The task — This task calls for copying every line in the data below that contains the word "正在回收的问卷会及时同步到答题端".

------------------------------------

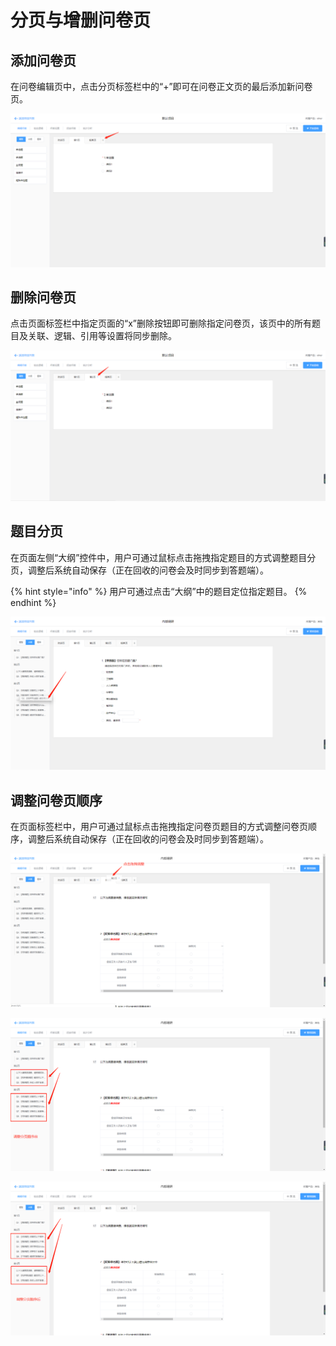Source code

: # 分页与增删问卷页

## 添加问卷页

在问卷编辑页中，点击分页标签栏中的“+”即可在问卷正文页的最后添加新问卷页。

![&#x6DFB;&#x52A0;&#x95EE;&#x5377;&#x9875;](../../.gitbook/assets/image%20%28204%29.png)

## 删除问卷页

点击页面标签栏中指定页面的“x”删除按钮即可删除指定问卷页，该页中的所有题目及关联、逻辑、引用等设置将同步删除。

![&#x5220;&#x9664;&#x95EE;&#x5377;&#x9875;](../../.gitbook/assets/image%20%2834%29.png)

## 题目分页

在页面左侧“大纲”控件中，用户可通过鼠标点击拖拽指定题目的方式调整题目分页，调整后系统自动保存（正在回收的问卷会及时同步到答题端）。

{% hint style="info" %}
用户可通过点击“大纲”中的题目定位指定题目。
{% endhint %}

![&#x8C03;&#x6574;&#x9898;&#x76EE;&#x5206;&#x9875;](../../.gitbook/assets/image%20%28166%29.png)

## 调整问卷页顺序

在页面标签栏中，用户可通过鼠标点击拖拽指定问卷页题目的方式调整问卷页顺序，调整后系统自动保存（正在回收的问卷会及时同步到答题端）。

![&#x9F20;&#x6807;&#x70B9;&#x51FB;&#x62D6;&#x62FD;&#x95EE;&#x5377;&#x9875;](../../.gitbook/assets/image%20%28257%29.png)

![&#x8C03;&#x6574;&#x95EE;&#x5377;&#x9875;&#x987A;&#x5E8F;&#x524D;](../../.gitbook/assets/image%20%2827%29.png)

![&#x8C03;&#x6574;&#x95EE;&#x5377;&#x9875;&#x987A;&#x5E8F;&#x540E;](../../.gitbook/assets/image%20%2839%29.png)


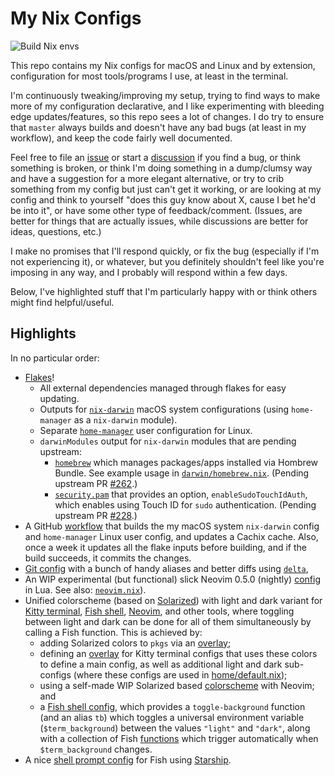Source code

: # My Nix Configs

![Build Nix envs](https://github.com/malob/nixpkgs/workflows/Build%20Nix%20envs/badge.svg)

This repo contains my Nix configs for macOS and Linux and by extension, configuration for most tools/programs I use, at least in the terminal.

I'm continuously tweaking/improving my setup, trying to find ways to make more of my configuration declarative, and I like experimenting with bleeding edge updates/features, so this repo sees a lot of changes. I do try to ensure that `master` always builds and doesn't have any bad bugs (at least in my workflow), and keep the code fairly well documented.

Feel free to file an [issue](https://github.com/malob/nixpkgs/issues) or start a [discussion](https://github.com/malob/nixpkgs/discussions) if you find a bug, or think something is broken, or think I'm doing something in a dump/clumsy way and have a suggestion for a more elegant alternative, or try to crib something from my config but just can't get it working, or are looking at my config and think to yourself "does this guy know about X, cause I bet he'd be into it", or have some other type of feedback/comment. (Issues, are better for things that are actually issues, while discussions are better for ideas, questions, etc.)

I make no promises that I'll respond quickly, or fix the bug (especially if I'm not experiencing it), or whatever, but you definitely shouldn't feel like you're imposing in any way, and I probably will respond within a few days.

Below, I've highlighted stuff that I'm particularly happy with or think others might find helpful/useful.

## Highlights

In no particular order:

* [Flakes](./flake.nix)!
  * All external dependencies managed through flakes for easy updating.
  * Outputs for [`nix-darwin`](https://github.com/LnL7/nix-darwin) macOS system configurations (using `home-manager` as a `nix-darwin` module).
  * Separate [`home-manager`](https://github.com/nix-community/home-manager) user configuration for Linux.
  * `darwinModules` output for `nix-darwin` modules that are pending upstream:
    * [`homebrew`](./darwin/modules/homebrew.nix) which manages packages/apps installed via Hombrew Bundle. See example usage in [`darwin/homebrew.nix`](./darwin/homebrew.nix). (Pending upstream PR [#262](https://github.com/LnL7/nix-darwin/pull/262).)
    * [`security.pam`](./darwin/modules/security/pam.nix) that provides an option, `enableSudoTouchIdAuth`, which enables using Touch ID for `sudo` authentication. (Pending upstream PR [#228](https://github.com/LnL7/nix-darwin/pull/228).)
* A GitHub [workflow](./.github/workflows/ci.yml) that builds the my macOS system `nix-darwin` config and `home-manager` Linux user config, and updates a Cachix cache. Also, once a week it updates all the flake inputs before building, and if the build succeeds, it commits the changes.
* [Git config](./home/git.nix) with a bunch of handy aliases and better diffs using [`delta`](https://github.com/dandavison/delta),
* An WIP experimental (but functional) slick Neovim 0.5.0 (nightly) [config](.configs/nvim) in Lua. See also: [`neovim.nix`](./home/neovim.nix)).
* Unified colorscheme (based on [Solarized](https://ethanschoonover.com/solarized/)) with light and dark variant for [Kitty terminal](https://sw.kovidgoyal.net/kitty), [Fish shell](https://fishshell.com), [Neovim](https://neovim.io), and other tools, where toggling between light and dark can be done for all of them simultaneously by calling a Fish function. This is achieved by:
  * adding Solarized colors to `pkgs` via an [overlay](./overlays/solarized-colors.nix);
  * defining an [overlay](./overlays/kitty-configs.nix) for Kitty terminal configs that uses these colors to define a main config, as well as additional light and dark sub-configs (where these configs are used in [home/default.nix](./home/default.nix));
  * using a self-made WIP Solarized based [colorscheme](./configs/nvim/lua/MaloSolarized.lua) with Neovim; and
  * a [Fish shell config](./home/shells.nix), which provides a `toggle-background` function (and an alias `tb`) which toggles a universal environment variable (`$term_background`) between the values `"light"` and `"dark"`, along with a collection of Fish [functions](https://github.com/malob/nixpkgs/search?q=onVariable+%3D+%22term_background%22) which trigger automatically when `$term_background` changes.
* A nice [shell prompt config](./home/shells.nix) for Fish using [Starship](https://starship.rs).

------------------------------------

Response to the task —
在页面左侧“大纲”控件中，用户可通过鼠标点击拖拽指定题目的方式调整题目分页，调整后系统自动保存（正在回收的问卷会及时同步到答题端）。
在页面标签栏中，用户可通过鼠标点击拖拽指定问卷页题目的方式调整问卷页顺序，调整后系统自动保存（正在回收的问卷会及时同步到答题端）。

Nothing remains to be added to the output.